Other Statutes May Broaden U.S. Jurisdiction


In investigating foreign bribery, FCPA prosecutors regularly find and charge other alleged misconduct against foreign persons. The crimes they most commonly charge include commercial bribery (usually charged under the Travel Act, Title 18 of U.S. Code Section 1952), corrupt conduct involving U.S. officials, money laundering (by either a bribe payer, a bribe recipient or others who facilitate or conceal unlawful payments), wire and mail fraud, tax evasion, violations of the Foreign Agent Registration Act, export controls and sanctions violations, and sundry others.

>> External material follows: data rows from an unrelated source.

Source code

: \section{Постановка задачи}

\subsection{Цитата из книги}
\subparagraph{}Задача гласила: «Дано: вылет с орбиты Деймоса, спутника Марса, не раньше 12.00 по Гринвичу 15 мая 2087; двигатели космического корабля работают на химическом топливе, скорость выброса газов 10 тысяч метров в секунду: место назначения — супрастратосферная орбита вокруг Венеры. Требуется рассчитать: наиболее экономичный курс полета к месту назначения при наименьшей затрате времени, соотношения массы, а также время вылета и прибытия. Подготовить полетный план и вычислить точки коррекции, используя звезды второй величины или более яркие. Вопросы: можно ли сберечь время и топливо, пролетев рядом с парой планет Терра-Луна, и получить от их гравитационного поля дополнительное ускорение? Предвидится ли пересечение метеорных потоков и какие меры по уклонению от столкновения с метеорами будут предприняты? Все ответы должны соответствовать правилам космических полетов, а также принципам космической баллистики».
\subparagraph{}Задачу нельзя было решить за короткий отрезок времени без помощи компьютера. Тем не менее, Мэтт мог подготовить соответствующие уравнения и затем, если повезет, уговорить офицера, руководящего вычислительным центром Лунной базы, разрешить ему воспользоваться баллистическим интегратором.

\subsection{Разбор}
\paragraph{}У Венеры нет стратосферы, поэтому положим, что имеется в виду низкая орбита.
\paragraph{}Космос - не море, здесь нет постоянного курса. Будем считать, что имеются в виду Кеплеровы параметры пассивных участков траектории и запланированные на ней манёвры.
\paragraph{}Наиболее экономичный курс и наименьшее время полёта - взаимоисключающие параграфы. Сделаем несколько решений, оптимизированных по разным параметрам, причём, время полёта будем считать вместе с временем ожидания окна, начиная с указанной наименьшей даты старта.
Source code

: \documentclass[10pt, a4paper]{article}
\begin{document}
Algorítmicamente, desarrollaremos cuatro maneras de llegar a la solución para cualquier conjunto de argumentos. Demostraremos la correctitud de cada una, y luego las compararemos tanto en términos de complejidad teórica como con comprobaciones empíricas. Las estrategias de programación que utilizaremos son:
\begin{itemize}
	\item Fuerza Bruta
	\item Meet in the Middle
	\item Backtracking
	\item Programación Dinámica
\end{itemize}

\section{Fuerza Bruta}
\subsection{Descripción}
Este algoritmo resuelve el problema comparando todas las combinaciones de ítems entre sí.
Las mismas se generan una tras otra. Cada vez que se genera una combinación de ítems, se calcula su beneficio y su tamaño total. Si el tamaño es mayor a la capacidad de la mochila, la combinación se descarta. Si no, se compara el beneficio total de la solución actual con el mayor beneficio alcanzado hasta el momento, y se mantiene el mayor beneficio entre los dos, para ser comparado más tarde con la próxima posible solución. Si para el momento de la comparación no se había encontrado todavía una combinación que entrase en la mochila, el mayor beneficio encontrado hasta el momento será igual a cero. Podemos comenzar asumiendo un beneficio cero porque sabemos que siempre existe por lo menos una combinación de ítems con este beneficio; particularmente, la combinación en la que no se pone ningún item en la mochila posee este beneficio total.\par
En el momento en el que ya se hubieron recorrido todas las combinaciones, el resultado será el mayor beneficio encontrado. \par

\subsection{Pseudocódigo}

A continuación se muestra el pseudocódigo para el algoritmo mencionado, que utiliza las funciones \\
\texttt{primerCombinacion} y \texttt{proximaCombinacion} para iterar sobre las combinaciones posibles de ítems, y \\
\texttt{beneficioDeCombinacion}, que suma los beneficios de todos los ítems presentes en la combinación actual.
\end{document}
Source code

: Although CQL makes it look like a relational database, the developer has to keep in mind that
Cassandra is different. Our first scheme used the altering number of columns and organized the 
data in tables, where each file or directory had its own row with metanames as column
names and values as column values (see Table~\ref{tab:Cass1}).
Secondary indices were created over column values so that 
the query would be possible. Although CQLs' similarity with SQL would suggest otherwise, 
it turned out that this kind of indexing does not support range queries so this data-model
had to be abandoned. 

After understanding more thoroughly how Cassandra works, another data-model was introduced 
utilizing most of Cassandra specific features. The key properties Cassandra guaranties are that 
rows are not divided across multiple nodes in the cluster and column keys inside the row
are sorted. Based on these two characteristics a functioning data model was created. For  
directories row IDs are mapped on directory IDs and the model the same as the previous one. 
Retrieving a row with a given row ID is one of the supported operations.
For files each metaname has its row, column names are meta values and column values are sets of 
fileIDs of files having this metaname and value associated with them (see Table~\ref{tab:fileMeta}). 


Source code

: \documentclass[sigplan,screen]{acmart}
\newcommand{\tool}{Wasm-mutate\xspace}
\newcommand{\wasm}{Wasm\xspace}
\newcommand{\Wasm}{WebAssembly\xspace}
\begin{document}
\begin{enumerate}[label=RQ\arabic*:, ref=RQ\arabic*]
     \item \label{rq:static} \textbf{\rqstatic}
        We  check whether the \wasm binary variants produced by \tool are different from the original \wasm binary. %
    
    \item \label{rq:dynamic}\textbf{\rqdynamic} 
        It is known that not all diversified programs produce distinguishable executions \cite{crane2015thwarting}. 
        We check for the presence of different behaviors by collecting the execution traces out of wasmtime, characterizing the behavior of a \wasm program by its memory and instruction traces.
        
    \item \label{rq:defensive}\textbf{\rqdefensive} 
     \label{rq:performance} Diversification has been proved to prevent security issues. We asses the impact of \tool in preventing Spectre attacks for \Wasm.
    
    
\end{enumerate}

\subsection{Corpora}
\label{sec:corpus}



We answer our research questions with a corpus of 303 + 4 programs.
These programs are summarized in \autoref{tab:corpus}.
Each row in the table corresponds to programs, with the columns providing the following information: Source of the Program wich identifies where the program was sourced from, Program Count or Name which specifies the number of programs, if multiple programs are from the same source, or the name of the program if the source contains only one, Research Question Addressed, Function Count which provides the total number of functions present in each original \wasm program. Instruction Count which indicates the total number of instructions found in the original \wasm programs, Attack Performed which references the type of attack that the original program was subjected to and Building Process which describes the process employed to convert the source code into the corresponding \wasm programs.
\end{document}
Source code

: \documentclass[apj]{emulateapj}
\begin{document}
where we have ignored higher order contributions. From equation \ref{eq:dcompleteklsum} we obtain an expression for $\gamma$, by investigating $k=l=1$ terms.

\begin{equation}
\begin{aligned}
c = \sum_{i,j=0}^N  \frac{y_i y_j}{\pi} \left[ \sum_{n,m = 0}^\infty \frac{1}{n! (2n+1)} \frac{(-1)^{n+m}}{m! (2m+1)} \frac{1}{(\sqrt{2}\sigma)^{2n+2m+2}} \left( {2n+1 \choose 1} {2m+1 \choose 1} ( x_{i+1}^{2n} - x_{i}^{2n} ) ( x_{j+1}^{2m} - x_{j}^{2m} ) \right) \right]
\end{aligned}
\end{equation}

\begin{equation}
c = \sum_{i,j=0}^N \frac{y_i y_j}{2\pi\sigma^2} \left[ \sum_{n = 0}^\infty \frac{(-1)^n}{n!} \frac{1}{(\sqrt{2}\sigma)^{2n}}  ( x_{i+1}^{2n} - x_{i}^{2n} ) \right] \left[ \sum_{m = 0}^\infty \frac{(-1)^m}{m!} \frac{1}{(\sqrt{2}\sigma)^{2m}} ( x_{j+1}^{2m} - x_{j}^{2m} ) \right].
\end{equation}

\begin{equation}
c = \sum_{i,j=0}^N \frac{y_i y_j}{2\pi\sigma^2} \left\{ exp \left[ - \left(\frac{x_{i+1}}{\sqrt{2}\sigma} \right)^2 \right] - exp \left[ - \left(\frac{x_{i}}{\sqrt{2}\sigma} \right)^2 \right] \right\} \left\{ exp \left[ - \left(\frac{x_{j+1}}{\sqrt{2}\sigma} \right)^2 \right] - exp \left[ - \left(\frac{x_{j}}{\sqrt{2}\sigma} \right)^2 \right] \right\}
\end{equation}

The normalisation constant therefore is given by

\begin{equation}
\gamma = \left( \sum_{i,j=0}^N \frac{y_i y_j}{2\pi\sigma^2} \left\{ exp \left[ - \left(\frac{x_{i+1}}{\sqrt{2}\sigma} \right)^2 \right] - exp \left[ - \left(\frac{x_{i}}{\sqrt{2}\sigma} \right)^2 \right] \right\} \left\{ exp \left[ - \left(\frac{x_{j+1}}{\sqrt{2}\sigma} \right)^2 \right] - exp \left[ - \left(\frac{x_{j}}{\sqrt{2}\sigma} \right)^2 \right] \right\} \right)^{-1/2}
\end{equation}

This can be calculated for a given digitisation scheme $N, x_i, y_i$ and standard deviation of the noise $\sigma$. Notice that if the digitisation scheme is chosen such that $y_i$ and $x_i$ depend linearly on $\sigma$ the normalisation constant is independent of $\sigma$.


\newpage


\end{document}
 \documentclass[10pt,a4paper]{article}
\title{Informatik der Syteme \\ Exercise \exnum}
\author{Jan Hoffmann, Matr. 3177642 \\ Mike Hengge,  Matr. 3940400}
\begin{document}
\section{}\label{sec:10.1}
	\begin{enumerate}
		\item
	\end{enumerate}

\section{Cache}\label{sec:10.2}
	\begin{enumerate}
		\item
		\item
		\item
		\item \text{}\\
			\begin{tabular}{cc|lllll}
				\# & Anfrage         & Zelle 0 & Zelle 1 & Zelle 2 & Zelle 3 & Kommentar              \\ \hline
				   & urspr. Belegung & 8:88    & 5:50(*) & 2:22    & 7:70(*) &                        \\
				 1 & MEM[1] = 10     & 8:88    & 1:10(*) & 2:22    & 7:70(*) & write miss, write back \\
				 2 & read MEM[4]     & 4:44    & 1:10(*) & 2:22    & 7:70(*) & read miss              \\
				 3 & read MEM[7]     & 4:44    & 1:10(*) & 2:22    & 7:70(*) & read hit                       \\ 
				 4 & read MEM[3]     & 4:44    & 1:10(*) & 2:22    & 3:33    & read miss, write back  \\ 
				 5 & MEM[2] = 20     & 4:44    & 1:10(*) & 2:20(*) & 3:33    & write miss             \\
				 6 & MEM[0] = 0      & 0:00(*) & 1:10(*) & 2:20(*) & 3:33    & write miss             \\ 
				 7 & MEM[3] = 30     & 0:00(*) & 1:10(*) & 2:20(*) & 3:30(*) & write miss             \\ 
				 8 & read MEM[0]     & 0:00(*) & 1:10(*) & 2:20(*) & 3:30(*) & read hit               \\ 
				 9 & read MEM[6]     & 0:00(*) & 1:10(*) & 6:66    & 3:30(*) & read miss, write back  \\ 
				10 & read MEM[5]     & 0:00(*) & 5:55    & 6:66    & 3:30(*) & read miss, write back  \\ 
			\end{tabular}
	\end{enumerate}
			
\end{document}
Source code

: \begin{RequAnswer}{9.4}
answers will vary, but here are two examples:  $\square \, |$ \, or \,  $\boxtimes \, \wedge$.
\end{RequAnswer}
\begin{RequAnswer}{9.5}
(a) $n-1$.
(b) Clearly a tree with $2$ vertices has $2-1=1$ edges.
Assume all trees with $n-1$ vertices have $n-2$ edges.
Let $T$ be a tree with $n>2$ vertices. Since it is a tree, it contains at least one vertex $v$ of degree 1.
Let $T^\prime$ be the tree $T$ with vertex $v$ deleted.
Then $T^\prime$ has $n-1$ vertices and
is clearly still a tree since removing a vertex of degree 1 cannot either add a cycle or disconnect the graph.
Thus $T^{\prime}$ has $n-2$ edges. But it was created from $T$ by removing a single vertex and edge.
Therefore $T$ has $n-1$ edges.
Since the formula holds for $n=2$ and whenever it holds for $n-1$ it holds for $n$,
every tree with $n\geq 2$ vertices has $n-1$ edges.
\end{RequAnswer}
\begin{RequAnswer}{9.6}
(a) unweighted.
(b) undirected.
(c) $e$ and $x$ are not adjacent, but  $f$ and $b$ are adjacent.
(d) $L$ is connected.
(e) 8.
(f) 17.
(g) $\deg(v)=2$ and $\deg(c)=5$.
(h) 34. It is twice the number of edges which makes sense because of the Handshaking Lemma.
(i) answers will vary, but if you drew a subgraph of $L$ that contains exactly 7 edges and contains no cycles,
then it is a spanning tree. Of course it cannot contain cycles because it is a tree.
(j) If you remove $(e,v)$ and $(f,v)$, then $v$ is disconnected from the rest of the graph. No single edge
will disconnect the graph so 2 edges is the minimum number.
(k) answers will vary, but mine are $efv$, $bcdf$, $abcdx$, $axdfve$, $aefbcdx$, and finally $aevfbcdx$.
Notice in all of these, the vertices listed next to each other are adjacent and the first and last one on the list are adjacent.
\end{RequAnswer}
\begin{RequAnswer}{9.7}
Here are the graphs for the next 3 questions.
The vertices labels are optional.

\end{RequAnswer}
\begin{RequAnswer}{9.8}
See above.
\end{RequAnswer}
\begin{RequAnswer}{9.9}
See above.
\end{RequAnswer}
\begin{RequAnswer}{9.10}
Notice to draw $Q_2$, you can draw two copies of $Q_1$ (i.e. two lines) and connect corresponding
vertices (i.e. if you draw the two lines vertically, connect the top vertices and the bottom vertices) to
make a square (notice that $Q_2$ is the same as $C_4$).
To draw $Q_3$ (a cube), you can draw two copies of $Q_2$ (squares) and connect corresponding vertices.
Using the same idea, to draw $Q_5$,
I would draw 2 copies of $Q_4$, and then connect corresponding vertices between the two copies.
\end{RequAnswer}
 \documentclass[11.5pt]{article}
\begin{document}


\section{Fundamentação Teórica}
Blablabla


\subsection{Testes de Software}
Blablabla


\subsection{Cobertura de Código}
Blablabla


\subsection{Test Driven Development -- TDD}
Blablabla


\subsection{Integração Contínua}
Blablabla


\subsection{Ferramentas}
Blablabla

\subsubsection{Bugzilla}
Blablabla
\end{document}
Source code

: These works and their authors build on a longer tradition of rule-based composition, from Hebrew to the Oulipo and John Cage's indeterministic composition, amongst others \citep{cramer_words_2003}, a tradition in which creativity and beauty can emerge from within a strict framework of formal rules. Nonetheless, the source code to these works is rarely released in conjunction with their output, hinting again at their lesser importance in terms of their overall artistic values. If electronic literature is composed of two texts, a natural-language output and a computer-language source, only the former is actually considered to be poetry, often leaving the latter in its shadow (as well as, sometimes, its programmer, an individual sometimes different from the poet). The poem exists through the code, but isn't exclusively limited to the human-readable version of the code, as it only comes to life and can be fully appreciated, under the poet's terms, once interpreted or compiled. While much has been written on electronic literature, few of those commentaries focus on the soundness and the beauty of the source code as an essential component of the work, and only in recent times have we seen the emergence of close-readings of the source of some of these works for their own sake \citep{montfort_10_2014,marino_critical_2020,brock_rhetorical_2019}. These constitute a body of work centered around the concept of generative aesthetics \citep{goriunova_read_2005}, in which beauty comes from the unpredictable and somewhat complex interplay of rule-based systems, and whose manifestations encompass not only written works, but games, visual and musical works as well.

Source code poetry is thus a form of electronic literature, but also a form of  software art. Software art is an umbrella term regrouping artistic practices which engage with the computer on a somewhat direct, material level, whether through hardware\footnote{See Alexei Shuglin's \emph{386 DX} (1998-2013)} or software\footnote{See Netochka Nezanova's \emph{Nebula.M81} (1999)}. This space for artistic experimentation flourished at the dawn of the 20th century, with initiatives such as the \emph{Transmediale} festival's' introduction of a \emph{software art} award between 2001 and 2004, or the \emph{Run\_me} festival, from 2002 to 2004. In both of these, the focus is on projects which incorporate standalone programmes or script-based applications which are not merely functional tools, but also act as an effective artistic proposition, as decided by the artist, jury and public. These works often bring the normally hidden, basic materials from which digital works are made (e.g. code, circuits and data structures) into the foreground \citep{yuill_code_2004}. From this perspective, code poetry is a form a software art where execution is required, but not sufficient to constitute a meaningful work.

Some of these may have jurisdictional boundaries broader than the FCPA’s — as evidenced by the outcome in Hoskins, in which the court found that the foreign national defendant was beyond the reach of the FCPA, but not beyond the reach of U.S. money laundering statutes. If a foreign company has concern it may someday appear on the DOJ’s radar for possible FCPA violations, it should also consider whether it may run afoul of any of these other provisions.


Conclusion


The FCPA’s jurisdictional reach is sweeping, its outer contours murky, and the DOJ aggressively investigates and prosecutes conduct in the furthest corners of the globe. Recent cases illuminate some of the outer limits of the FCPA’s jurisdiction over purely foreign persons — particularly regarding liability as an agent and for conspiracy and aiding and abetting — but many issues remain to be litigated and a circuit split regarding conspiracy may yet need to be resolved.


For these reasons (and because the DOJ often brings other statutes with broader jurisdictional bases to bear when investigating FCPA allegations), foreign companies and executives should proceed with caution whenever they believe they may fall within the FCPA’s jurisdiction.